In the wake of the hiring of an undercover “investigator” at Fair Oaks Farms and the revelation that Derrick Josi of TDF Honest Farming almost hired an anti-dairy activist on his farm, it’s no surprise that people in ag are taking a closer look than ever at the hiring process.
There are definite questions to ask yourself when hiring someone: Are the employees working on your farm there to help care for your animals? Do their goals align with your business? Activists can show up in many forms, and while the first step to take is always ensuring that your animal care practices are beyond reproach, the Animal Agriculture Alliance also advises farmers and ranchers to be vigilant in their hiring processes. This ensures that everyone hired is there for the right reason — to provide care to livestock — and does not have any ulterior motives that would distract from that.
The alliance offers these tips regarding hiring:
- It is vital to thoroughly screen applicants, verify information and check all references.

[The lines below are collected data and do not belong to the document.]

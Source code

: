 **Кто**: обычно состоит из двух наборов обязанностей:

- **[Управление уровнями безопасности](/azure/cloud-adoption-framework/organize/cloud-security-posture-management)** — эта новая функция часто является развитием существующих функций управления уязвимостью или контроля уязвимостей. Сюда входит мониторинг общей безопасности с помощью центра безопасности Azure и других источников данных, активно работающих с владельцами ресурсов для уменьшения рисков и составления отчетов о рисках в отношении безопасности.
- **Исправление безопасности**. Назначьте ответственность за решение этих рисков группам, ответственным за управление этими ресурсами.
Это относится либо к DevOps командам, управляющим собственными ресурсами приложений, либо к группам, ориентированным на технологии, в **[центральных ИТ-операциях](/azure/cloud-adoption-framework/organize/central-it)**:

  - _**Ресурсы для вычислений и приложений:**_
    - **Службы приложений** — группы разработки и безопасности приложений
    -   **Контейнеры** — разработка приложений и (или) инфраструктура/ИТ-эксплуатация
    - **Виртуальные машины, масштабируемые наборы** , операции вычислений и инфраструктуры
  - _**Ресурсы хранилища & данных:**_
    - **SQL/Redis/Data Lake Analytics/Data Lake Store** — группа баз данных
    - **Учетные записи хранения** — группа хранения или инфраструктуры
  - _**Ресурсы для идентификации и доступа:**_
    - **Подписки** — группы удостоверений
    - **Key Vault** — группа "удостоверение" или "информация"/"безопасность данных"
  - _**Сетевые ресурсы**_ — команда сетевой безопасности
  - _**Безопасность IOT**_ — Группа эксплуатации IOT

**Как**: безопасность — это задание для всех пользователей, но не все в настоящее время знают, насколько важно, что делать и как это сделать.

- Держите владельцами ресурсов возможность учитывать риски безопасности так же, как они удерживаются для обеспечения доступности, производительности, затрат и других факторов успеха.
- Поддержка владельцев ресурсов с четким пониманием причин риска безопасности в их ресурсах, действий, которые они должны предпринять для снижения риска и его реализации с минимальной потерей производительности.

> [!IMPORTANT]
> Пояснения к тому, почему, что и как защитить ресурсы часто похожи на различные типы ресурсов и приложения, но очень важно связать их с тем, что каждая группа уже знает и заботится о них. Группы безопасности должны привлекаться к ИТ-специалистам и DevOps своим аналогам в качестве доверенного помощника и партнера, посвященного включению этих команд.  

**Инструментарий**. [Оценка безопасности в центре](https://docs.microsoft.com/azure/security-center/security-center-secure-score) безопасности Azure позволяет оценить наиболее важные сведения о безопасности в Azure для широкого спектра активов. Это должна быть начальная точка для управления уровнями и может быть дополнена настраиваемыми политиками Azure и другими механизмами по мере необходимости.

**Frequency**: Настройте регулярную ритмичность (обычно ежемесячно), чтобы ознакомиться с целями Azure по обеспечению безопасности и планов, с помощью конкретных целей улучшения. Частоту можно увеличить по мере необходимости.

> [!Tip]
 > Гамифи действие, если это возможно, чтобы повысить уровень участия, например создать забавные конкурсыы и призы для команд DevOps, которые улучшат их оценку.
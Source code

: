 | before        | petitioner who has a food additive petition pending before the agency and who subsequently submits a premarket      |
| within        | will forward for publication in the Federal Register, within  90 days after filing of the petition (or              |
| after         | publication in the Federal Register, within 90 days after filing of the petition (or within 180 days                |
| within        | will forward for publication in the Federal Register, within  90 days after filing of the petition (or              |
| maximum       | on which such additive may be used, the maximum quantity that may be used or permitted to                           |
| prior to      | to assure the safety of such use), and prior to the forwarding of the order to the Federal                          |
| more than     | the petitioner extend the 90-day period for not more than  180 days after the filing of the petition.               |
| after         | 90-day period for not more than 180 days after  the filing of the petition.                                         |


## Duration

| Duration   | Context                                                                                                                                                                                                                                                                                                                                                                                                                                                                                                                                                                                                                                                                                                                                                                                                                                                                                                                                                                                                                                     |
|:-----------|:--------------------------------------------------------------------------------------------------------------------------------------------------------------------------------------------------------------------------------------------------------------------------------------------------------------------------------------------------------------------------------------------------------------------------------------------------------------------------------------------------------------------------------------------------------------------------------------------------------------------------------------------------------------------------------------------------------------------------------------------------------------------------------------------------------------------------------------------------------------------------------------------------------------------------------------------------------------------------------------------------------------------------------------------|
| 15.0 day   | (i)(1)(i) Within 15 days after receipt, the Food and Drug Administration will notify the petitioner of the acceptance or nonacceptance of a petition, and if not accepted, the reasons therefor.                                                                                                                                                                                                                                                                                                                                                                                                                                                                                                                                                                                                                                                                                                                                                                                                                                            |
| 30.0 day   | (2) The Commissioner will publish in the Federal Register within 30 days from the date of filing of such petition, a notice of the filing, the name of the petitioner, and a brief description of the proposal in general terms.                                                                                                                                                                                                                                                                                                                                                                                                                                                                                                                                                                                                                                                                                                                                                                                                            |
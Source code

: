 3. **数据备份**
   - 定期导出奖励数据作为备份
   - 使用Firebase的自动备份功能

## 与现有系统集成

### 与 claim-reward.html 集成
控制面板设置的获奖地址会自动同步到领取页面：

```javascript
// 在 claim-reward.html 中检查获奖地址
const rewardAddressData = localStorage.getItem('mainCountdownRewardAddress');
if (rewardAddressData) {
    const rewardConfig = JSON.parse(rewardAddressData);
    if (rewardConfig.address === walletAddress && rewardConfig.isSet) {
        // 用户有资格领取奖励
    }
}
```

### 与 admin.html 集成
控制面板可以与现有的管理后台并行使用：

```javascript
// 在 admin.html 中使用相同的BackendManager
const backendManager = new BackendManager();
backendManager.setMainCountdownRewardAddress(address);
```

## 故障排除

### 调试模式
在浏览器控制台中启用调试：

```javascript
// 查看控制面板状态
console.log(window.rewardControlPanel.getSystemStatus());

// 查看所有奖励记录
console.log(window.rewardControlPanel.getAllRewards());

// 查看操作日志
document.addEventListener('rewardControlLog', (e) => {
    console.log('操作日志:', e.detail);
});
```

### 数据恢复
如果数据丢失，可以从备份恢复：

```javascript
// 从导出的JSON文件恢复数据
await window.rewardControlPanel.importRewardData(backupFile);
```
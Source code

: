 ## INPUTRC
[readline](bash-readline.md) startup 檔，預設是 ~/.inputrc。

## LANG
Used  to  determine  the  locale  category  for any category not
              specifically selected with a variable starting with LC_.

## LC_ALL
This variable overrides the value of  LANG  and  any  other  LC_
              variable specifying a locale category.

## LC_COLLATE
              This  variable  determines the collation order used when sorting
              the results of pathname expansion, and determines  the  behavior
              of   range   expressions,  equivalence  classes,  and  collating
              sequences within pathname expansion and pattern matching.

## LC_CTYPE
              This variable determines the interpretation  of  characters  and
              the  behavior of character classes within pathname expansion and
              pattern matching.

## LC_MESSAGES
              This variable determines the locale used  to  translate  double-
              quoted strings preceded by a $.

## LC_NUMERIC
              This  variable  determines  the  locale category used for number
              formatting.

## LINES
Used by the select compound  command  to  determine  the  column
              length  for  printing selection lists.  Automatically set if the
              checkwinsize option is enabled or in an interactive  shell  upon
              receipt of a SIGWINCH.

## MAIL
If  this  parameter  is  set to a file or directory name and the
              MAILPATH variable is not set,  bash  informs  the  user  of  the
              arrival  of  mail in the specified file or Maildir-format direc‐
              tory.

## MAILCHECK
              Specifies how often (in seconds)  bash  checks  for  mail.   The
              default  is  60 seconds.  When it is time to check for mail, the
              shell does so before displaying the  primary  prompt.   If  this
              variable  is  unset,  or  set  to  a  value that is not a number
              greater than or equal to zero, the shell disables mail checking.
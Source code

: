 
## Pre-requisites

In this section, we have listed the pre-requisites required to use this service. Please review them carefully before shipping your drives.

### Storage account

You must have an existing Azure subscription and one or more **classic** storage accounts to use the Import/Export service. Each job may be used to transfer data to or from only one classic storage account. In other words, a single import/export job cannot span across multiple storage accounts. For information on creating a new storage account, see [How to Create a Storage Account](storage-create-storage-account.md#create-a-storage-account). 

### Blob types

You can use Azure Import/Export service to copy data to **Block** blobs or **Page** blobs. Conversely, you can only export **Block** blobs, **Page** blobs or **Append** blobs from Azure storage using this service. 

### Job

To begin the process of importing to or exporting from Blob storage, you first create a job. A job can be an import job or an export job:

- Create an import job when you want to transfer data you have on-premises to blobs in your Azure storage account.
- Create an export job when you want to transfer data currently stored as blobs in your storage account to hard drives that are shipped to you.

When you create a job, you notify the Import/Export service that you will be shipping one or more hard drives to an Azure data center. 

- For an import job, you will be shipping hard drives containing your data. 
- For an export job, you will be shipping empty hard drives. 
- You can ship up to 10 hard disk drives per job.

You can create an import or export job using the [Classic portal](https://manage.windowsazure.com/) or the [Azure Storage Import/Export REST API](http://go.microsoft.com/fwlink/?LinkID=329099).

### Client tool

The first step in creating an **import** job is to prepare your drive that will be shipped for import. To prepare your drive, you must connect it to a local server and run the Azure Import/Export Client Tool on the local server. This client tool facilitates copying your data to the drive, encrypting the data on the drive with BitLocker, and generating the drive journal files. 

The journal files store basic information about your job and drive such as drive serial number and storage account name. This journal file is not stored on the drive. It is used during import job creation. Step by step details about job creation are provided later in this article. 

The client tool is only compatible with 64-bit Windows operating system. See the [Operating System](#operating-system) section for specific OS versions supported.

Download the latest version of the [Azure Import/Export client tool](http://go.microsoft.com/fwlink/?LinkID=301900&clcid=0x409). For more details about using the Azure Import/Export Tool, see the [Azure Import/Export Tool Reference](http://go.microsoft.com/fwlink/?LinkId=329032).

- Be cautious of individuals who try to use a college ID, have out of state license plates or are looking for short-term work.
- During the interview, look for answers that seem overly rehearsed or include incorrect use of farm terminology.
- Search for all applicants online to see if they have public social media profiles or websites/blogs. Look for any questionable content or connections to activist organizations.
- Require all employees to sign your animal care policy. Provide training and updates on proper animal handling training.
- Require employees to report any mishandling to management immediately.
- Watch out for red flags, such as coming to work unusually early or staying late and going into areas of the farm not required for their job.
Always trust your gut — if something doesn’t seem right, explore it further. Never cut corners on your hiring process, even if you need to hire someone quickly. Doing your homework on every job applicant may be time-consuming, but it can ultimately save your business’ reputation. As always, it is important to work with local legal counsel to ensure compliance with federal and state laws for your hiring process.